## Aim of the exercise
For each line below that holds the word "カミマチ", make a copy.
────
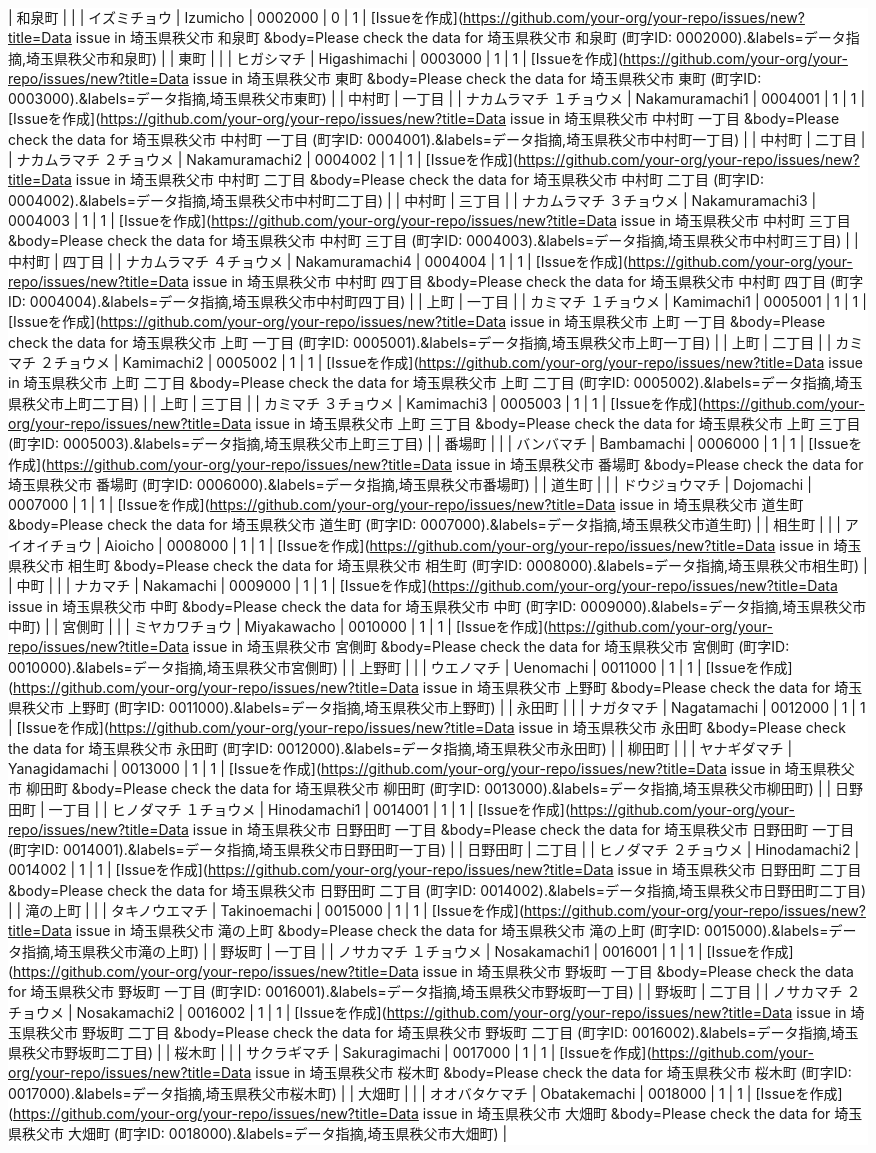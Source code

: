 | 和泉町 |  |  | イズミチョウ   | Izumicho | 0002000 | 0 | 1 | [Issueを作成](https://github.com/your-org/your-repo/issues/new?title=Data issue in 埼玉県秩父市 和泉町  &body=Please check the data for 埼玉県秩父市 和泉町   (町字ID: 0002000).&labels=データ指摘,埼玉県秩父市和泉町) |
| 東町 |  |  | ヒガシマチ   | Higashimachi | 0003000 | 1 | 1 | [Issueを作成](https://github.com/your-org/your-repo/issues/new?title=Data issue in 埼玉県秩父市 東町  &body=Please check the data for 埼玉県秩父市 東町   (町字ID: 0003000).&labels=データ指摘,埼玉県秩父市東町) |
| 中村町 | 一丁目 |  | ナカムラマチ １チョウメ  | Nakamuramachi1 | 0004001 | 1 | 1 | [Issueを作成](https://github.com/your-org/your-repo/issues/new?title=Data issue in 埼玉県秩父市 中村町 一丁目 &body=Please check the data for 埼玉県秩父市 中村町 一丁目  (町字ID: 0004001).&labels=データ指摘,埼玉県秩父市中村町一丁目) |
| 中村町 | 二丁目 |  | ナカムラマチ ２チョウメ  | Nakamuramachi2 | 0004002 | 1 | 1 | [Issueを作成](https://github.com/your-org/your-repo/issues/new?title=Data issue in 埼玉県秩父市 中村町 二丁目 &body=Please check the data for 埼玉県秩父市 中村町 二丁目  (町字ID: 0004002).&labels=データ指摘,埼玉県秩父市中村町二丁目) |
| 中村町 | 三丁目 |  | ナカムラマチ ３チョウメ  | Nakamuramachi3 | 0004003 | 1 | 1 | [Issueを作成](https://github.com/your-org/your-repo/issues/new?title=Data issue in 埼玉県秩父市 中村町 三丁目 &body=Please check the data for 埼玉県秩父市 中村町 三丁目  (町字ID: 0004003).&labels=データ指摘,埼玉県秩父市中村町三丁目) |
| 中村町 | 四丁目 |  | ナカムラマチ ４チョウメ  | Nakamuramachi4 | 0004004 | 1 | 1 | [Issueを作成](https://github.com/your-org/your-repo/issues/new?title=Data issue in 埼玉県秩父市 中村町 四丁目 &body=Please check the data for 埼玉県秩父市 中村町 四丁目  (町字ID: 0004004).&labels=データ指摘,埼玉県秩父市中村町四丁目) |
| 上町 | 一丁目 |  | カミマチ １チョウメ  | Kamimachi1 | 0005001 | 1 | 1 | [Issueを作成](https://github.com/your-org/your-repo/issues/new?title=Data issue in 埼玉県秩父市 上町 一丁目 &body=Please check the data for 埼玉県秩父市 上町 一丁目  (町字ID: 0005001).&labels=データ指摘,埼玉県秩父市上町一丁目) |
| 上町 | 二丁目 |  | カミマチ ２チョウメ  | Kamimachi2 | 0005002 | 1 | 1 | [Issueを作成](https://github.com/your-org/your-repo/issues/new?title=Data issue in 埼玉県秩父市 上町 二丁目 &body=Please check the data for 埼玉県秩父市 上町 二丁目  (町字ID: 0005002).&labels=データ指摘,埼玉県秩父市上町二丁目) |
| 上町 | 三丁目 |  | カミマチ ３チョウメ  | Kamimachi3 | 0005003 | 1 | 1 | [Issueを作成](https://github.com/your-org/your-repo/issues/new?title=Data issue in 埼玉県秩父市 上町 三丁目 &body=Please check the data for 埼玉県秩父市 上町 三丁目  (町字ID: 0005003).&labels=データ指摘,埼玉県秩父市上町三丁目) |
| 番場町 |  |  | バンバマチ   | Bambamachi | 0006000 | 1 | 1 | [Issueを作成](https://github.com/your-org/your-repo/issues/new?title=Data issue in 埼玉県秩父市 番場町  &body=Please check the data for 埼玉県秩父市 番場町   (町字ID: 0006000).&labels=データ指摘,埼玉県秩父市番場町) |
| 道生町 |  |  | ドウジョウマチ   | Dojomachi | 0007000 | 1 | 1 | [Issueを作成](https://github.com/your-org/your-repo/issues/new?title=Data issue in 埼玉県秩父市 道生町  &body=Please check the data for 埼玉県秩父市 道生町   (町字ID: 0007000).&labels=データ指摘,埼玉県秩父市道生町) |
| 相生町 |  |  | アイオイチョウ   | Aioicho | 0008000 | 1 | 1 | [Issueを作成](https://github.com/your-org/your-repo/issues/new?title=Data issue in 埼玉県秩父市 相生町  &body=Please check the data for 埼玉県秩父市 相生町   (町字ID: 0008000).&labels=データ指摘,埼玉県秩父市相生町) |
| 中町 |  |  | ナカマチ   | Nakamachi | 0009000 | 1 | 1 | [Issueを作成](https://github.com/your-org/your-repo/issues/new?title=Data issue in 埼玉県秩父市 中町  &body=Please check the data for 埼玉県秩父市 中町   (町字ID: 0009000).&labels=データ指摘,埼玉県秩父市中町) |
| 宮側町 |  |  | ミヤカワチョウ   | Miyakawacho | 0010000 | 1 | 1 | [Issueを作成](https://github.com/your-org/your-repo/issues/new?title=Data issue in 埼玉県秩父市 宮側町  &body=Please check the data for 埼玉県秩父市 宮側町   (町字ID: 0010000).&labels=データ指摘,埼玉県秩父市宮側町) |
| 上野町 |  |  | ウエノマチ   | Uenomachi | 0011000 | 1 | 1 | [Issueを作成](https://github.com/your-org/your-repo/issues/new?title=Data issue in 埼玉県秩父市 上野町  &body=Please check the data for 埼玉県秩父市 上野町   (町字ID: 0011000).&labels=データ指摘,埼玉県秩父市上野町) |
| 永田町 |  |  | ナガタマチ   | Nagatamachi | 0012000 | 1 | 1 | [Issueを作成](https://github.com/your-org/your-repo/issues/new?title=Data issue in 埼玉県秩父市 永田町  &body=Please check the data for 埼玉県秩父市 永田町   (町字ID: 0012000).&labels=データ指摘,埼玉県秩父市永田町) |
| 柳田町 |  |  | ヤナギダマチ   | Yanagidamachi | 0013000 | 1 | 1 | [Issueを作成](https://github.com/your-org/your-repo/issues/new?title=Data issue in 埼玉県秩父市 柳田町  &body=Please check the data for 埼玉県秩父市 柳田町   (町字ID: 0013000).&labels=データ指摘,埼玉県秩父市柳田町) |
| 日野田町 | 一丁目 |  | ヒノダマチ １チョウメ  | Hinodamachi1 | 0014001 | 1 | 1 | [Issueを作成](https://github.com/your-org/your-repo/issues/new?title=Data issue in 埼玉県秩父市 日野田町 一丁目 &body=Please check the data for 埼玉県秩父市 日野田町 一丁目  (町字ID: 0014001).&labels=データ指摘,埼玉県秩父市日野田町一丁目) |
| 日野田町 | 二丁目 |  | ヒノダマチ ２チョウメ  | Hinodamachi2 | 0014002 | 1 | 1 | [Issueを作成](https://github.com/your-org/your-repo/issues/new?title=Data issue in 埼玉県秩父市 日野田町 二丁目 &body=Please check the data for 埼玉県秩父市 日野田町 二丁目  (町字ID: 0014002).&labels=データ指摘,埼玉県秩父市日野田町二丁目) |
| 滝の上町 |  |  | タキノウエマチ   | Takinoemachi | 0015000 | 1 | 1 | [Issueを作成](https://github.com/your-org/your-repo/issues/new?title=Data issue in 埼玉県秩父市 滝の上町  &body=Please check the data for 埼玉県秩父市 滝の上町   (町字ID: 0015000).&labels=データ指摘,埼玉県秩父市滝の上町) |
| 野坂町 | 一丁目 |  | ノサカマチ １チョウメ  | Nosakamachi1 | 0016001 | 1 | 1 | [Issueを作成](https://github.com/your-org/your-repo/issues/new?title=Data issue in 埼玉県秩父市 野坂町 一丁目 &body=Please check the data for 埼玉県秩父市 野坂町 一丁目  (町字ID: 0016001).&labels=データ指摘,埼玉県秩父市野坂町一丁目) |
| 野坂町 | 二丁目 |  | ノサカマチ ２チョウメ  | Nosakamachi2 | 0016002 | 1 | 1 | [Issueを作成](https://github.com/your-org/your-repo/issues/new?title=Data issue in 埼玉県秩父市 野坂町 二丁目 &body=Please check the data for 埼玉県秩父市 野坂町 二丁目  (町字ID: 0016002).&labels=データ指摘,埼玉県秩父市野坂町二丁目) |
| 桜木町 |  |  | サクラギマチ   | Sakuragimachi | 0017000 | 1 | 1 | [Issueを作成](https://github.com/your-org/your-repo/issues/new?title=Data issue in 埼玉県秩父市 桜木町  &body=Please check the data for 埼玉県秩父市 桜木町   (町字ID: 0017000).&labels=データ指摘,埼玉県秩父市桜木町) |
| 大畑町 |  |  | オオバタケマチ   | Obatakemachi | 0018000 | 1 | 1 | [Issueを作成](https://github.com/your-org/your-repo/issues/new?title=Data issue in 埼玉県秩父市 大畑町  &body=Please check the data for 埼玉県秩父市 大畑町   (町字ID: 0018000).&labels=データ指摘,埼玉県秩父市大畑町) |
────
## Finished exercise
| 上町 | 一丁目 |  | カミマチ １チョウメ  | Kamimachi1 | 0005001 | 1 | 1 | [Issueを作成](https://github.com/your-org/your-repo/issues/new?title=Data issue in 埼玉県秩父市 上町 一丁目 &body=Please check the data for 埼玉県秩父市 上町 一丁目  (町字ID: 0005001).&labels=データ指摘,埼玉県秩父市上町一丁目) |
| 上町 | 二丁目 |  | カミマチ ２チョウメ  | Kamimachi2 | 0005002 | 1 | 1 | [Issueを作成](https://github.com/your-org/your-repo/issues/new?title=Data issue in 埼玉県秩父市 上町 二丁目 &body=Please check the data for 埼玉県秩父市 上町 二丁目  (町字ID: 0005002).&labels=データ指摘,埼玉県秩父市上町二丁目) |
| 上町 | 三丁目 |  | カミマチ ３チョウメ  | Kamimachi3 | 0005003 | 1 | 1 | [Issueを作成](https://github.com/your-org/your-repo/issues/new?title=Data issue in 埼玉県秩父市 上町 三丁目 &body=Please check the data for 埼玉県秩父市 上町 三丁目  (町字ID: 0005003).&labels=データ指摘,埼玉県秩父市上町三丁目) |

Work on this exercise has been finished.